What you are asked to do: Filter out all lines without the word "between" from the data below, please, and copy the rest.

Data to examine:

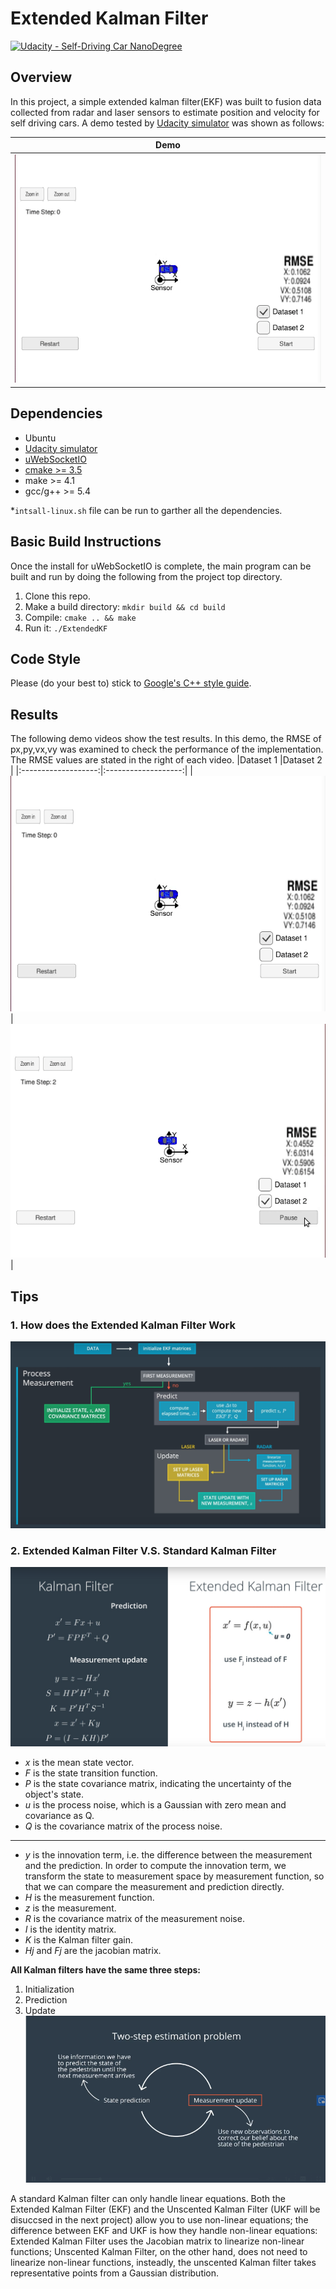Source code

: # Extended Kalman Filter

[![Udacity - Self-Driving Car NanoDegree](https://s3.amazonaws.com/udacity-sdc/github/shield-carnd.svg)](http://www.udacity.com/drive)

## Overview

In this project, a simple extended kalman filter(EKF) was built to fusion data collected from radar and laser sensors to estimate position and velocity for self driving cars. A demo tested by [Udacity simulator](https://github.com/udacity/self-driving-car-sim/releases) was shown as follows:

|Demo                 |
|:-------------------:|
![left][image1]       |

## Dependencies
- Ubuntu
- [Udacity simulator](https://github.com/udacity/self-driving-car-sim/releases)
- [uWebSocketIO](https://github.com/uWebSockets/uWebSockets)
- [cmake >= 3.5](https://cmake.org/install/)
- make >= 4.1 
- gcc/g++ >= 5.4

*`intsall-linux.sh` file can be run to garther all the dependencies.

## Basic Build Instructions
Once the install for uWebSocketIO is complete, the main program can be built and run by doing the following from the project top directory.

1. Clone this repo.
2. Make a build directory: `mkdir build && cd build`
3. Compile: `cmake .. && make` 
4. Run it: `./ExtendedKF `

## Code Style

Please (do your best to) stick to [Google's C++ style guide](https://google.github.io/styleguide/cppguide.html).

## Results
The following demo videos show the test results. In this demo, the RMSE of px,py,vx,vy was examined to check the performance of the implementation. The RMSE values are stated in the right of each video.
|Dataset 1            |Dataset 2            |
|:-------------------:|:-------------------:|
|![left][image1]      |![left][image2]      |

## Tips

### 1. How does the Extended Kalman Filter Work

![ekf_flow][image3]
### 2. Extended Kalman Filter V.S. Standard Kalman Filter
![ekf_vs_kf][image4]
* _x_ is the mean state vector.
* _F_ is the state transition function.
* _P_ is the state covariance matrix, indicating the uncertainty of the object's state.
* _u_ is the process noise, which is a Gaussian with zero mean and covariance as Q.
* _Q_ is the covariance matrix of the process noise.
---------------------------------------------------------
* _y_ is the innovation term, i.e. the difference between the measurement and the prediction. In order to compute the innovation term, we transform the state to measurement space by measurement function, so that we can compare the measurement and prediction directly.
* _H_ is the measurement function.
* _z_ is the measurement.
* _R_ is the covariance matrix of the measurement noise.
* _I_ is the identity matrix.
* _K_ is the Kalman filter gain.
* _Hj_ and _Fj_ are the jacobian matrix.

**All Kalman filters have the same three steps:**

1. Initialization
2. Prediction
3. Update
![ekf_vs_kf][image5]

A standard Kalman filter can only handle linear equations. Both the Extended Kalman Filter (EKF) and the Unscented Kalman Filter (UKF will be disuccsed in the next project) allow you to use non-linear equations; the difference between EKF and UKF is how they handle non-linear equations: Extended Kalman Filter uses the Jacobian matrix to linearize non-linear functions; Unscented Kalman Filter, on the other hand, does not need to linearize non-linear functions, insteadly, the unscented Kalman filter takes representative points from a Gaussian distribution.

[//]: # (Image References)
[image1]: ./img/test.gif "test"
[image2]: ./img/test-2.gif "test"
[image3]: ./img/ekf_flow.jpg "ekf_flow"
[image4]: ./img/ekf_vs_kf.jpg "ekf_vs_kf"
[image5]: ./img/kf_flow.png "kf_flow"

Your response:
* _y_ is the innovation term, i.e. the difference between the measurement and the prediction. In order to compute the innovation term, we transform the state to measurement space by measurement function, so that we can compare the measurement and prediction directly.
A standard Kalman filter can only handle linear equations. Both the Extended Kalman Filter (EKF) and the Unscented Kalman Filter (UKF will be disuccsed in the next project) allow you to use non-linear equations; the difference between EKF and UKF is how they handle non-linear equations: Extended Kalman Filter uses the Jacobian matrix to linearize non-linear functions; Unscented Kalman Filter, on the other hand, does not need to linearize non-linear functions, insteadly, the unscented Kalman filter takes representative points from a Gaussian distribution.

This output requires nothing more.